We have given ourselves many lessons in the perils of being half right, yet I doubt we have learned a thing. Sophocles could tell us about this, or the book of Job. We all know about hubris. We know that pride goeth before a fall. The problem is that we don’t recognize pride or hubris in ourselves, any more than Oedipus did, any more than Job’s so-called comforters. It can be no innocuous-seeming a thing as confidence that one is right, is competent, is clear-sighted, or confidence that one is pious or pure in one’s motives. As the disciples said, “Who then can be saved?” Jesus replied, “With men this is impossible, but with God all things are possible,” in this case speaking of the salvation of the pious rich. It is his consistent teaching that the comfortable, the confident, the pious stand in special need of the intervention of grace. Perhaps this is true because they are most vulnerable to error . . .

In her final paragraph, Robinson doesn’t distinguish between narrow scientists, narrow believers, and, for that matter, narrow novelists, but she repeats that introspection, forgiveness, and humility will save us:

 The Christian narrative tells us that we individually and we as a world turn our backs on what is true, essential, wholly to be desired.
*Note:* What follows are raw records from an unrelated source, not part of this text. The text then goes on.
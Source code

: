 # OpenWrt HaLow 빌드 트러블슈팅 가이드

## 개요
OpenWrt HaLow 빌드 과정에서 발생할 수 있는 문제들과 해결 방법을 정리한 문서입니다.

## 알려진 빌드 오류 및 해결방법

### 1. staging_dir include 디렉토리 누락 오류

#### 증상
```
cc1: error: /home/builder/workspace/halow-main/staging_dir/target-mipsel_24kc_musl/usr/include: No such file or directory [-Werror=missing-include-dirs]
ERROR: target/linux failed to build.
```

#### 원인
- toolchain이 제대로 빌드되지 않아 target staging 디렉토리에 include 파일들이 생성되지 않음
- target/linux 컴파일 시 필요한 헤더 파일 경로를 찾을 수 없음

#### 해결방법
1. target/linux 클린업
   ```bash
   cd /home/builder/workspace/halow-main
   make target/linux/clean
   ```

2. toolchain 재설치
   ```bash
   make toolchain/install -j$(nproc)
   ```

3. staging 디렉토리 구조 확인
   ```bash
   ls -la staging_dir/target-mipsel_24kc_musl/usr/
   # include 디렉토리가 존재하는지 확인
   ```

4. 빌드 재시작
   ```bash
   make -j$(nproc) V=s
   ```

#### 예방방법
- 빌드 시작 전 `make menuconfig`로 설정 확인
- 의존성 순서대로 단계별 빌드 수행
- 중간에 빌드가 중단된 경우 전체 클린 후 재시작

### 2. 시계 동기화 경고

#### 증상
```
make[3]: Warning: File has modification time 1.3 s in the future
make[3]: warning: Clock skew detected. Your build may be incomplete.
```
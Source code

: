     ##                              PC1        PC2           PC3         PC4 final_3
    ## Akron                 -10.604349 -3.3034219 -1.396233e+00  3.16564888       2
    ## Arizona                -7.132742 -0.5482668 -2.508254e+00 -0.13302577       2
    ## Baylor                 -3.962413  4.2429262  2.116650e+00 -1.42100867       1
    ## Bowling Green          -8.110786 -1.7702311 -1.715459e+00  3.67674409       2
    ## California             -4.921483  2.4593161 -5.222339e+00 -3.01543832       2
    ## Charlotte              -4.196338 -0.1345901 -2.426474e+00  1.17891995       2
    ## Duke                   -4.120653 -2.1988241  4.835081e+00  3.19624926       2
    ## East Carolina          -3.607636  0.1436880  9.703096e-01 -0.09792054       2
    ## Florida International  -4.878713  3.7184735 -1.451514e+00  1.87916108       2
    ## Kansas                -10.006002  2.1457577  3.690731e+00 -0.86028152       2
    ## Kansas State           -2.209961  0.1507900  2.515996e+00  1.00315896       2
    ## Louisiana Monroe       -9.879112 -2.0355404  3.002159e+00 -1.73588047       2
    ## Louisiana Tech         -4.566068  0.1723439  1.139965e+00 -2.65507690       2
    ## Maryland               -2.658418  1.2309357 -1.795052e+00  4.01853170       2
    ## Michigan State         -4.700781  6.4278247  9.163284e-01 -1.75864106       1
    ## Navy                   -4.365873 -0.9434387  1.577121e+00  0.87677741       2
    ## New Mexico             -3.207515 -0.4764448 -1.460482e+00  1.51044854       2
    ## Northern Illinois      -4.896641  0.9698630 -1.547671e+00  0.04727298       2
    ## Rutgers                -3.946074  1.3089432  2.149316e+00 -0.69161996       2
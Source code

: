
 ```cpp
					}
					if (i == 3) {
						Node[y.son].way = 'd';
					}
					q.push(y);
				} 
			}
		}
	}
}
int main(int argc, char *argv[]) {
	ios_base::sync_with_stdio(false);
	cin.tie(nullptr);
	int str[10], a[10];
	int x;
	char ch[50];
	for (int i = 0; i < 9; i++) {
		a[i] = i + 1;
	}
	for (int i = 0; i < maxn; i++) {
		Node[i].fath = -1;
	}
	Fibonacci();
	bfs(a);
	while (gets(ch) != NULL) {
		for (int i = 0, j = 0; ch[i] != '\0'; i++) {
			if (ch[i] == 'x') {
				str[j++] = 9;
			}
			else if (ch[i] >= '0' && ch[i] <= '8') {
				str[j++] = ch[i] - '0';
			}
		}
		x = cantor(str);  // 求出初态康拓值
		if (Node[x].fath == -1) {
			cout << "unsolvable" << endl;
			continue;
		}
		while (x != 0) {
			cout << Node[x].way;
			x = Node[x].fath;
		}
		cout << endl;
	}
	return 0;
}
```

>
And it tells us that we can both know this about ourselves and forgive it in ourselves and one another, within the limits of our moral capacities. To recognize our bias towards error should teach us modesty and reflection, and to forgive it should help us avoid the inhumanity of thinking we ourselves are not as fallible as those who, in any instance, seem most at fault. Science can give us knowledge, but it cannot give us wisdom. Nor can religion, until it puts aside nonsense and distraction and becomes itself again.

As much as I appreciate Robinson’s insights, I prefer it when she dramatizes them in a novel than when she lays them out in an essay. I get a greater sense of the depth of humanity and the complexity of a searching soul through the ramblings of her Congregationalist minister-narrator in Gilead than I do when I read her rambling essays. As she herself describes the distinction, there is a difference between knowing someone (or, I would add, knowing something) and knowing about them. Her essays don’t know her ideas the way that her novels do.

She herself explains the reason: “When [a writer] knows about his character he is writing about plot” (or, I would add in the case of an essayist, about argument). Whereas “when he knows his character, he is writing to explore, to feel reality on a set of nerves somehow not quite his own.”

But fiction or non-fiction, Robinson is challenging us all, believers and non-believers alike, to step beyond our narrow conceptions of the world and acknowledge the greater mysteries of creation. Great literature shows us the way.